- _EXERCISE DESCRIPTION_:
Copy the entries below exactly, but only from the line containing "File:Imperials mapart.png|Imperials mapart" through the final line.

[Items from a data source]

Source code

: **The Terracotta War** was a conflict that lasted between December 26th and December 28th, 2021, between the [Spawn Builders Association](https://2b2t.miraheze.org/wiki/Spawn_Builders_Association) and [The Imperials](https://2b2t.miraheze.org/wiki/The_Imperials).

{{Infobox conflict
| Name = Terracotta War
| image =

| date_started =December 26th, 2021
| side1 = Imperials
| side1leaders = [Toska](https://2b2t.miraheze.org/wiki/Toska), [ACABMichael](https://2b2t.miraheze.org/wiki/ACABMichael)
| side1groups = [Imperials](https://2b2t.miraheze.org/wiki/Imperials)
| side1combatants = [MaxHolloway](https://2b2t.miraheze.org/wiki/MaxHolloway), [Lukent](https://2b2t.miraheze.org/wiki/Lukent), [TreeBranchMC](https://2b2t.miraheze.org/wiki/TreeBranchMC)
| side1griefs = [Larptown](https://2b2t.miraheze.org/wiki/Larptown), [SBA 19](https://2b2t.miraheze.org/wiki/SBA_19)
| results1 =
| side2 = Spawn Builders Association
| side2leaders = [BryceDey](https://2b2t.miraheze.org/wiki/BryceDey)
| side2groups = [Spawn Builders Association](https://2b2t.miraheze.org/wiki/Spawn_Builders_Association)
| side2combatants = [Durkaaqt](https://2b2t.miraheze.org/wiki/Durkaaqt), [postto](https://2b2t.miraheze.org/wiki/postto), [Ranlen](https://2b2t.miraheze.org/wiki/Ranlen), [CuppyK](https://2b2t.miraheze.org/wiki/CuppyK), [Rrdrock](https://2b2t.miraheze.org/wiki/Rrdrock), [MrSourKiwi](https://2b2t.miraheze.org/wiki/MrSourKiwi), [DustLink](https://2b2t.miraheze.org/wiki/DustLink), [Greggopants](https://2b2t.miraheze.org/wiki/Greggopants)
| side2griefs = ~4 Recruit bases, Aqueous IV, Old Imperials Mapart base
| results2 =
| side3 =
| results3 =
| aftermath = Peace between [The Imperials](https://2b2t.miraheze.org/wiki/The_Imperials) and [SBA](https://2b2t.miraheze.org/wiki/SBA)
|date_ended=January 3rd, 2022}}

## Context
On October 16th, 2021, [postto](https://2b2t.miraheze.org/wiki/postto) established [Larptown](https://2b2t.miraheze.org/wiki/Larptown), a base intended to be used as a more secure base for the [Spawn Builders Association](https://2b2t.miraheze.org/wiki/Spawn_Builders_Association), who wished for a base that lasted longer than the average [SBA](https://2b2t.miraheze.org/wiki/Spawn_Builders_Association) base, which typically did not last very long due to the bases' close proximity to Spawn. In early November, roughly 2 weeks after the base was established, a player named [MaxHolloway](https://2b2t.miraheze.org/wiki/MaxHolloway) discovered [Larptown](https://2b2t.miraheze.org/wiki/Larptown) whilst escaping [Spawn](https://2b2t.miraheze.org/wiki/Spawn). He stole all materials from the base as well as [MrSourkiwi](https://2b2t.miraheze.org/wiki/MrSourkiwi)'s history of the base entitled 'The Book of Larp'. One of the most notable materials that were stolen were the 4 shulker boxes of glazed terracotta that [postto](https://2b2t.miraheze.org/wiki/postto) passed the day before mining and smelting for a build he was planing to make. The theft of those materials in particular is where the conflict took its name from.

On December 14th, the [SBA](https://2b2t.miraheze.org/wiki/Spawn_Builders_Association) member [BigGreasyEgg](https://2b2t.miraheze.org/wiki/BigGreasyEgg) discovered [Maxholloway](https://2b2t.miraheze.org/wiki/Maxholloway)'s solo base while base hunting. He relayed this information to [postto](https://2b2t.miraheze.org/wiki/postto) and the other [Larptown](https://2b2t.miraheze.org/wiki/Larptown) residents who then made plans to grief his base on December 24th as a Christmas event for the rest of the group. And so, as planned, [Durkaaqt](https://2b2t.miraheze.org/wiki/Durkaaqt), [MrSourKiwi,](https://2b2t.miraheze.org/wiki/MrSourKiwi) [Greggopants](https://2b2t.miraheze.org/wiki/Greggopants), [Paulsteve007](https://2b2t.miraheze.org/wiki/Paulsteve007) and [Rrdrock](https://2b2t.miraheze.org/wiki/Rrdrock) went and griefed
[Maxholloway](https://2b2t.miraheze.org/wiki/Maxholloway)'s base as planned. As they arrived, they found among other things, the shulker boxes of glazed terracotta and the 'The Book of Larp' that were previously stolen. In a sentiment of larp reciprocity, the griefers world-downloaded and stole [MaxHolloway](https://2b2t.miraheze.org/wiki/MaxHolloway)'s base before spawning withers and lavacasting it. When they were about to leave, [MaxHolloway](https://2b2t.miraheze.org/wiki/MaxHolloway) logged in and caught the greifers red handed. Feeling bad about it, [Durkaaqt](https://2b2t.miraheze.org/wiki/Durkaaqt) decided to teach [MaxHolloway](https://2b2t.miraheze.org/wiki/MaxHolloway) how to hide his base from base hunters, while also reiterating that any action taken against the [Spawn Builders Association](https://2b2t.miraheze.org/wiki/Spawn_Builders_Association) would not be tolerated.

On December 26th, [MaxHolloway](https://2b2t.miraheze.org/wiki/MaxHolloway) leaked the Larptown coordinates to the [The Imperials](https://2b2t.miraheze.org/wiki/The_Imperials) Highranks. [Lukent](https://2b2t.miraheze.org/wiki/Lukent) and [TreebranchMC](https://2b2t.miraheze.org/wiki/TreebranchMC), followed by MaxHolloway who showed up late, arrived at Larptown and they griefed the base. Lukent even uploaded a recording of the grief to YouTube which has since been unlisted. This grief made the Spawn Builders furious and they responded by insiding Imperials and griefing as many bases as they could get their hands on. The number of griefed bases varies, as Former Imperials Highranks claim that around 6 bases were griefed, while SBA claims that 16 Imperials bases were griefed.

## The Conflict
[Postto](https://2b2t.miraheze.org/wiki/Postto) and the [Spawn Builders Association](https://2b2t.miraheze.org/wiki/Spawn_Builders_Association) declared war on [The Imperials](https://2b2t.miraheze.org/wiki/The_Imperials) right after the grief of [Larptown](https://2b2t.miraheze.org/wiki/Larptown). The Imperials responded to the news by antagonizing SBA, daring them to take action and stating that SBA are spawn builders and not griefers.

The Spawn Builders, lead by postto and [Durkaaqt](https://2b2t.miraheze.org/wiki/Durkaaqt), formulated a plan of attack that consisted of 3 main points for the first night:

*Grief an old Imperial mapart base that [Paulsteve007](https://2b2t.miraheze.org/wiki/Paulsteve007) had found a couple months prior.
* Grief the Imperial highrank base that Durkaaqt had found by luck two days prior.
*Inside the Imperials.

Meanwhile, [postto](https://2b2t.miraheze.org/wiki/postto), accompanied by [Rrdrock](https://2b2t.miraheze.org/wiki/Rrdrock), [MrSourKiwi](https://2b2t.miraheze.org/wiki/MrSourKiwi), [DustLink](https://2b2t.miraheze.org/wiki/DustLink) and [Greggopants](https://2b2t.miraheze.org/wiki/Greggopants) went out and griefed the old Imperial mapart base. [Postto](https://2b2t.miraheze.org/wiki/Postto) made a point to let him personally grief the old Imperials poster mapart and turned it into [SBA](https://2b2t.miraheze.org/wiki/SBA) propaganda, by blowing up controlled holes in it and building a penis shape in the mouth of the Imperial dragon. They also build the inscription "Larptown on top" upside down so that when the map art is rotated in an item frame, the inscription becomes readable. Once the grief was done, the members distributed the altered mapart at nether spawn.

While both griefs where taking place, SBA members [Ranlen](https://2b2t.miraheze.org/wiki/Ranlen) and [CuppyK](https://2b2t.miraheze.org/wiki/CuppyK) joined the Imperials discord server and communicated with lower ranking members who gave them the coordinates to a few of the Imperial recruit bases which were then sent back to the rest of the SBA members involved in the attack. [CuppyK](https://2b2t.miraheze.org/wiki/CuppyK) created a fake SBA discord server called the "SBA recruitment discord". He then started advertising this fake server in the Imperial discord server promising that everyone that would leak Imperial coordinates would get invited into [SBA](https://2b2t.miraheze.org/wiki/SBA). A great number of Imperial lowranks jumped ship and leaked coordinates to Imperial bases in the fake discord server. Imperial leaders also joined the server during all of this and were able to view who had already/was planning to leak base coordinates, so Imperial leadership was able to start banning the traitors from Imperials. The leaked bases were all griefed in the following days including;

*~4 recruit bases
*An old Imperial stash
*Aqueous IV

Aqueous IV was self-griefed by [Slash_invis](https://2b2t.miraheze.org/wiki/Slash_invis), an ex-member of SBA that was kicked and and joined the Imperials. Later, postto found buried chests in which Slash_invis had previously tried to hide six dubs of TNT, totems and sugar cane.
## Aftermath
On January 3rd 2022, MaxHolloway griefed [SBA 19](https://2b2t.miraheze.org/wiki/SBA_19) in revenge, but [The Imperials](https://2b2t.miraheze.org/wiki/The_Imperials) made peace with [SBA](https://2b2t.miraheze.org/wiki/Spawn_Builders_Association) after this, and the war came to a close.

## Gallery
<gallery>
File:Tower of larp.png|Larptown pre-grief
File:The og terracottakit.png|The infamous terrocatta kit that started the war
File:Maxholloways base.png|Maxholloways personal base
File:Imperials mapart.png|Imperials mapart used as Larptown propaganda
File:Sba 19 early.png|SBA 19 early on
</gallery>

- _WRITTEN SOLUTION_:
File:Imperials mapart.png|Imperials mapart used as Larptown propaganda
File:Sba 19 early.png|SBA 19 early on
</gallery>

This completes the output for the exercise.